Research Themes & Groups

Overall Research Focus

The scientific goal of Wittgenstein Centre’s research is to significantly advance the global frontier in modelling and understanding the drivers and consequences of changing population structures around the world – past, present and likely future. We explicitly address multiple dimensions of population structures that go beyond the conventional analysis by age and sex. Substantively, we focus particularly on the roles of human capital formation and global population ageing and on the interactions of these trends with the social, economic and natural environment. We use the rich methodological toolbox of demography and in particular the methods of multi-dimensional population dynamics for quantitatively addressing the “quality dimension” of changing human populations.

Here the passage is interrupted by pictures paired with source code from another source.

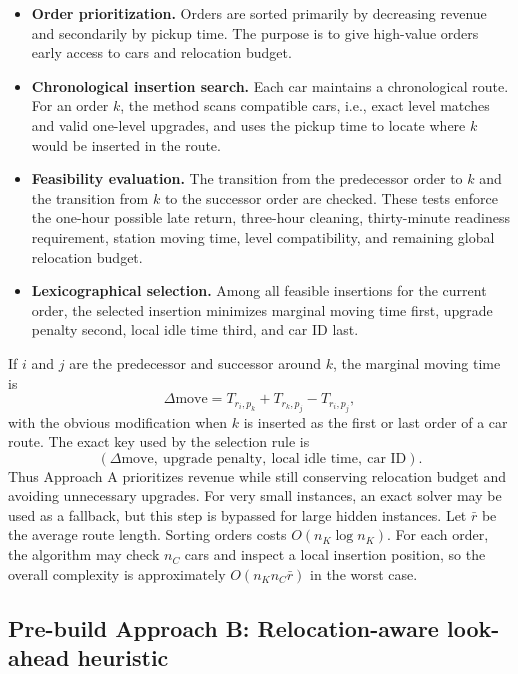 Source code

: \documentclass[10pt,a4paper]{article}
\begin{document}
\begin{itemize}
    \item \textbf{Order prioritization.} Orders are sorted primarily by
    decreasing revenue and secondarily by pickup time.  The purpose is to give
    high-value orders early access to cars and relocation budget.
    \item \textbf{Chronological insertion search.} Each car maintains a
    chronological route.  For an order $k$, the method scans compatible cars,
    i.e., exact level matches and valid one-level upgrades, and uses the pickup
    time to locate where $k$ would be inserted in the route.
    \item \textbf{Feasibility evaluation.} The transition from the predecessor
    order to $k$ and the transition from $k$ to the successor order are checked.
    These tests enforce the one-hour possible late return, three-hour cleaning,
    thirty-minute readiness requirement, station moving time, level
    compatibility, and remaining global relocation budget.
    \item \textbf{Lexicographical selection.} Among all feasible insertions for
    the current order, the selected insertion minimizes marginal moving time
    first, upgrade penalty second, local idle time third, and car ID last.
\end{itemize}

If $i$ and $j$ are the predecessor and successor around $k$, the marginal moving
time is
\[
\Delta\text{move}=T_{r_i,p_k}+T_{r_k,p_j}-T_{r_i,p_j},
\]
with the obvious modification when $k$ is inserted as the first or last order of
a car route.
The exact key used by the selection rule is
\[
(\Delta\text{move},\ \text{upgrade penalty},\ \text{local idle time},\ \text{car ID}).
\]
Thus Approach A prioritizes revenue while still conserving relocation budget and
avoiding unnecessary upgrades.  For very small instances, an exact solver may be
used as a fallback, but this step is bypassed for large hidden instances.  Let
$\bar r$ be the average route length.  Sorting orders costs $O(n_K\log n_K)$.
For each order, the algorithm may check $n_C$ cars and inspect a local insertion
position, so the overall complexity is approximately $O(n_K n_C \bar r)$ in the
worst case.

\subsection*{Pre-build Approach B: Relocation-aware look-ahead heuristic}
\end{document}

As shown in the Chart, the research of WIC can be structured into four broad research themes that together form a coherent and comprehensive research agenda. These four themes focus on human capital formation and depletion, on modelling population dynamics, and on studying the interactions with the social, economic and natural environment. This focus on human capital is based on the broader understanding of demography as studying the changing size and composition of populations (definition according to IUSSP, the International Union for the Scientific Study of Population) notably by important sources of heterogeneity that go beyond the conventional age and sex. It applies the methods of multi-dimensional population dynamics (developed in and around IIASA in the 1970s) and gives special attention to education, health and labour force participation as constituents of human capital.

 

 

 

The Wittgenstein Centre aspires to be a world leader in the advancement of demographic methods and their application to the analysis of human capital and population dynamics. In assessing the effects of these forces on long-term human well-being, we combine scientific excellence in a multidisciplinary context with relevance to a global audience. It is a collaboration among the Austrian Academy of Sciences (ÖAW), the International Institute for Applied Systems Analysis (IIASA) and the University of Vienna.